Either way, this will add the line
env_prompt: ({name})
to .condarc
.
venv
venv is now a built-in python virtual environment system in python 3. It doesn’t support python 2 but fixes various problems, e.g. it supports framework python on macOS which is important for GUIs, and is covered by the python docs in the python virtual environment introduction. It has a higher-level, er, …wrapper (?) called pipenv.
# Create venv
python3 -m venv ~/.virtualenvs/learning_gamelan_keras_2
# Use venv from fish
source ~/.virtualenvs/learning_gamelan_keras_2/bin/activate.fish
# Use venv from bash
source ~/.virtualenvs/learning_gamelan_keras_2/bin/activate
Python environment management management
One suggestion I’ve heard is to use pyenv. which eases and automates switching between all the other python environments created by virtualenv, python.org python, os python, anaconda python etc.
BUT WHO MANAGES THE VIRTUALENV MANAGER MANAGER? What is going on?
- pyenv manages multiple versions of Python itself.
- virtualenv/venv manages virtual environments for a specific Python version.
- pyenv-virtualenv manages virtual environments for across varying versions of Python.
Anyway, pyenv compiles a custom version of python and as such is extremely isolated from everything else. Here is an introduction with emphasis on my area: Intro to Pyenv for Machine Learning.

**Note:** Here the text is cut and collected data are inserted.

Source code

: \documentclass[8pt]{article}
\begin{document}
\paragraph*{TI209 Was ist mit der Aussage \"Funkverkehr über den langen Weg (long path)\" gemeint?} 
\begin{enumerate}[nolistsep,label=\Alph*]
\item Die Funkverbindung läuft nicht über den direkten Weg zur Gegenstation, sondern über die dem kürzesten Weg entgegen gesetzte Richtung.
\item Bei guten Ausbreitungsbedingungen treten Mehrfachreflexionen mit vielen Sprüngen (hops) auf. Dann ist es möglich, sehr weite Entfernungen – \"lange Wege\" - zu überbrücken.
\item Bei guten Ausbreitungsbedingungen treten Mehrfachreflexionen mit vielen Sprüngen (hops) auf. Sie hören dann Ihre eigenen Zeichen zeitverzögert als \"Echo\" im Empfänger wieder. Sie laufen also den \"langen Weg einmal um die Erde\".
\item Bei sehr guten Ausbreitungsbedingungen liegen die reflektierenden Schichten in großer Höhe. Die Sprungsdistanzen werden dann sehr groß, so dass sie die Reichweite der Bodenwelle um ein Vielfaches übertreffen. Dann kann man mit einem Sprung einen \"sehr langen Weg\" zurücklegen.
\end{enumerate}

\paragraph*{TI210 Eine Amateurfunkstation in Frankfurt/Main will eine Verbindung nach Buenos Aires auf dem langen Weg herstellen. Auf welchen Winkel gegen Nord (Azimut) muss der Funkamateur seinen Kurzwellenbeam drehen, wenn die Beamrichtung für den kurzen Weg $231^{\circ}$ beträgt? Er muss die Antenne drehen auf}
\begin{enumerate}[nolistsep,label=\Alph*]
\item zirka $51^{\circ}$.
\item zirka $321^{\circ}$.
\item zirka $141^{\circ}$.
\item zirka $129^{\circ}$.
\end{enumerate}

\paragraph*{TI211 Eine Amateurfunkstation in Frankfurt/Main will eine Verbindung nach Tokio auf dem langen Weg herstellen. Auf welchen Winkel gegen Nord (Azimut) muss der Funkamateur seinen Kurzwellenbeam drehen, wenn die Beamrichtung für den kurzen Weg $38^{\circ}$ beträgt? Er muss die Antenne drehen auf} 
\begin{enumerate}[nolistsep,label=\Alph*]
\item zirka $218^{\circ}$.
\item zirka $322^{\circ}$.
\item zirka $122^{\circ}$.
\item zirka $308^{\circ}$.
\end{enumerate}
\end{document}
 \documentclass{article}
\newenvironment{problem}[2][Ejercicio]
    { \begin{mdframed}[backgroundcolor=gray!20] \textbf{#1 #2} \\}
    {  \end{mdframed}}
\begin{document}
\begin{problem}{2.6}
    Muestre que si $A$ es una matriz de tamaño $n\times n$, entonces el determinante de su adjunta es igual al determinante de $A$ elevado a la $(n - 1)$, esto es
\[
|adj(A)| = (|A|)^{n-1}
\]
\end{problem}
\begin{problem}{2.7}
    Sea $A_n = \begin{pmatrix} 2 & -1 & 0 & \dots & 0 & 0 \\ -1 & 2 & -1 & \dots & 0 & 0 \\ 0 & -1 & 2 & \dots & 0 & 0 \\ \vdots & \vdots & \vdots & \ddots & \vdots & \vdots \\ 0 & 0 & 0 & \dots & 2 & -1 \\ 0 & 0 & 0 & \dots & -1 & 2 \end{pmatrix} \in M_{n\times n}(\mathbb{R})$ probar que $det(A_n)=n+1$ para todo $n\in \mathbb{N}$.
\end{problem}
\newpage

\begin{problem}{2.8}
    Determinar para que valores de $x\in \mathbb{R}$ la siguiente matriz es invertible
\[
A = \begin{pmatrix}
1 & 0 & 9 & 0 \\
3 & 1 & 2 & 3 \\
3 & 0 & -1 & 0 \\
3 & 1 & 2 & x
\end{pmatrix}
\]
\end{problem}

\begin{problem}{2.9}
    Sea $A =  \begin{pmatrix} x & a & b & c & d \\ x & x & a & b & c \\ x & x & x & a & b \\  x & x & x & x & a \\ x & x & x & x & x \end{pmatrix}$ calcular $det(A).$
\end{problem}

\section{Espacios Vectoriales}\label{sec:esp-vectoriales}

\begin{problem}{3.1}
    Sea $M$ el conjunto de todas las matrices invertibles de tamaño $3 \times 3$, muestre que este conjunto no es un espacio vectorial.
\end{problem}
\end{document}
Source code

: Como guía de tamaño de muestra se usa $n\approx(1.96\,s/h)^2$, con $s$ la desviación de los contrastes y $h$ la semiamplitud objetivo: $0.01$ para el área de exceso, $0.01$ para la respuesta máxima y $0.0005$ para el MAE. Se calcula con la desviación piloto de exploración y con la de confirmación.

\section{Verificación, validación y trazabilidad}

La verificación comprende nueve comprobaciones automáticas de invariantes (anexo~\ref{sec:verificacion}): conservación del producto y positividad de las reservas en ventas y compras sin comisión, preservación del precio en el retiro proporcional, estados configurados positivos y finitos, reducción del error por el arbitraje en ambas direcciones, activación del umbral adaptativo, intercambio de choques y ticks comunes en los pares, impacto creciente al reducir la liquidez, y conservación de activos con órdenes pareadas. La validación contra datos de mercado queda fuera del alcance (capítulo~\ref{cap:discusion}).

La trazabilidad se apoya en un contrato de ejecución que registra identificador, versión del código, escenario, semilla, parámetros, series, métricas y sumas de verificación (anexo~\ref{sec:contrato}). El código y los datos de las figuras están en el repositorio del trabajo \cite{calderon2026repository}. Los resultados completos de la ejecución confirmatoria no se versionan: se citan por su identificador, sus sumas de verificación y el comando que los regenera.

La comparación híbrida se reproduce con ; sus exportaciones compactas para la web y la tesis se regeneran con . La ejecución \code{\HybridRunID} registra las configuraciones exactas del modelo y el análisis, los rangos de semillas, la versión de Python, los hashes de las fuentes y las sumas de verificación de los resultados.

Of course, because this is a python packaging solution, it immediately becomes complicated and confusing when you try to interact with the rest of the ecosystem, e.g.,
Attention: This plugin is different from
pyenv-virtualenv
, which provides extended commands likepyenv virtualenv 3.4.1 project_name
to directly help out with managing virtualenvs.pyenv-virtualenvwrapper
helps in interacting withvirtualenvwrapper
, butpyenv-virtualenv provides
more convenient commands, where virtualenvs are first-class pyenv versions, that can be (de)activated. That’s to say,pyenv
andvirtualenvwrapper
are still separated whilepyenv-virtualenv
is a nice combination.
Huh. I am already too bored to think.
However, I did nut out a command which installed a pyenv tensorflow with an isolated virtualenv:
brew install pyenv pyenv-virtualenv
pyenv install 3.8.6
pyenv virtualenv 3.8.6 tf2.4
pyenv activate tf2.4
pip install --upgrade pip wheel
pip install 'tensorflow-probability>=0.12' 'tensorflow<2.5' jupyter
For fish shell you need to add some special lines to config.fish
:
set -x PYENV_ROOT $HOME/.pyenv
set -x PATH $PYENV_ROOT/bin $PATH
## fish <3.1
# status --is-interactive; and . (pyenv init -|psub)
# status --is-interactive; and . (pyenv virtualenv-init -|psub)
## fish >=3.1
status --is-interactive; and pyenv init - | source
status --is-interactive; and pyenv virtualenv-init - | source
generic version managers
See asdf-vm/asdf: Extendable version manager with support for Ruby, Node.js, Elixir, Erlang & more.